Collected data
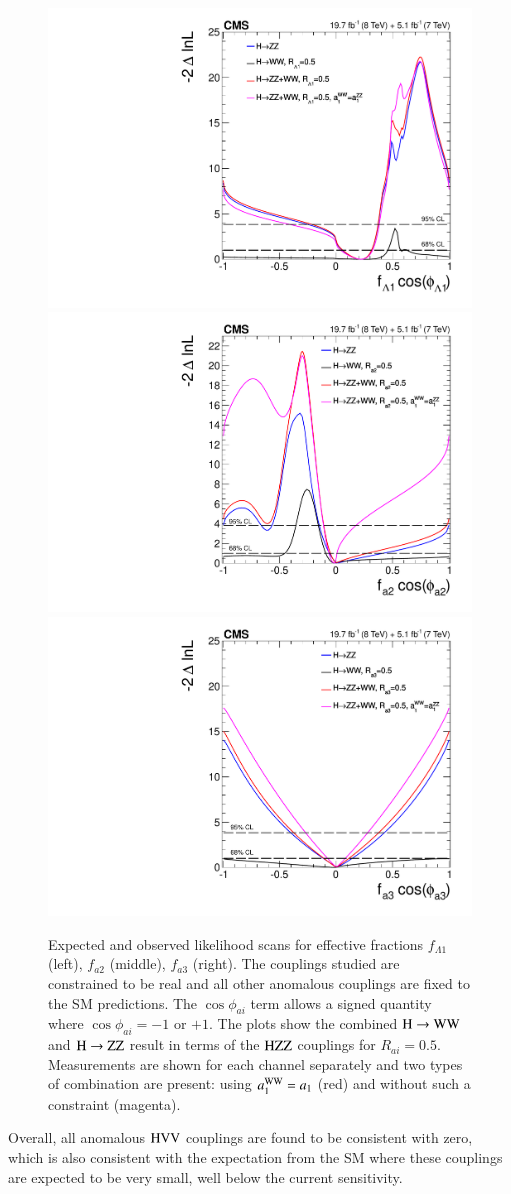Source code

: \begin{figure}[!htbp]
  \begin{center} 
    \includegraphics[width=0.31\linewidth]{figures/flambda1_combine_ww.pdf}
    \includegraphics[width=0.31\linewidth]{figures/fa2_combine_ww.pdf}
    \includegraphics[width=0.31\linewidth]{figures/fa3_combine_ww.pdf}
    \caption{
      Expected and observed likelihood scans for effective fractions 
      $f_{\Lambda1}$ (left), $f_{a2}$ (middle), $f_{a3}$ (right). 
      The couplings studied are constrained to be real and all other anomalous couplings are fixed to the SM predictions. 
      The $\cos\phi_{ai}$ term allows a signed quantity where $\cos\phi_{ai}=-1$ or $+1$.
      The plots show the combined  $\mathrm{H}\to\mathrm{W}\mathrm{W}$ and $\mathrm{H}\to\mathrm{Z}\mathrm{Z}$ result in terms of the $\mathrm{H}\mathrm{Z}\mathrm{Z}$ couplings for $R_{ai} = 0.5$. 
      Measurements are shown for each channel separately and two types of combination are present:
      using $a_1^{\mathrm{W}\mathrm{W}} = a_1$ (red) and without such a constraint (magenta).
    \label{fig:hwwscans}
    }
  \end{center}
\end{figure}

%
Overall, all anomalous $\mathrm{H}\mathrm{V}\mathrm{V}$ couplings are found to be consistent
with zero, which is also consistent with the expectation from the SM
where these couplings are expected to be very small, well below the
current sensitivity.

## What is being asked
The reply should hold every entry above, given again exactly, but not a single picture.

## Your response
Source code

: \begin{figure}[!htbp]
  \begin{center} 
    \includegraphics[width=0.31\linewidth]{figures/flambda1_combine_ww.pdf}
    \includegraphics[width=0.31\linewidth]{figures/fa2_combine_ww.pdf}
    \includegraphics[width=0.31\linewidth]{figures/fa3_combine_ww.pdf}
    \caption{
      Expected and observed likelihood scans for effective fractions 
      $f_{\Lambda1}$ (left), $f_{a2}$ (middle), $f_{a3}$ (right). 
      The couplings studied are constrained to be real and all other anomalous couplings are fixed to the SM predictions. 
      The $\cos\phi_{ai}$ term allows a signed quantity where $\cos\phi_{ai}=-1$ or $+1$.
      The plots show the combined  $\mathrm{H}\to\mathrm{W}\mathrm{W}$ and $\mathrm{H}\to\mathrm{Z}\mathrm{Z}$ result in terms of the $\mathrm{H}\mathrm{Z}\mathrm{Z}$ couplings for $R_{ai} = 0.5$. 
      Measurements are shown for each channel separately and two types of combination are present:
      using $a_1^{\mathrm{W}\mathrm{W}} = a_1$ (red) and without such a constraint (magenta).
    \label{fig:hwwscans}
    }
  \end{center}
\end{figure}

%
Overall, all anomalous $\mathrm{H}\mathrm{V}\mathrm{V}$ couplings are found to be consistent
with zero, which is also consistent with the expectation from the SM
where these couplings are expected to be very small, well below the
current sensitivity.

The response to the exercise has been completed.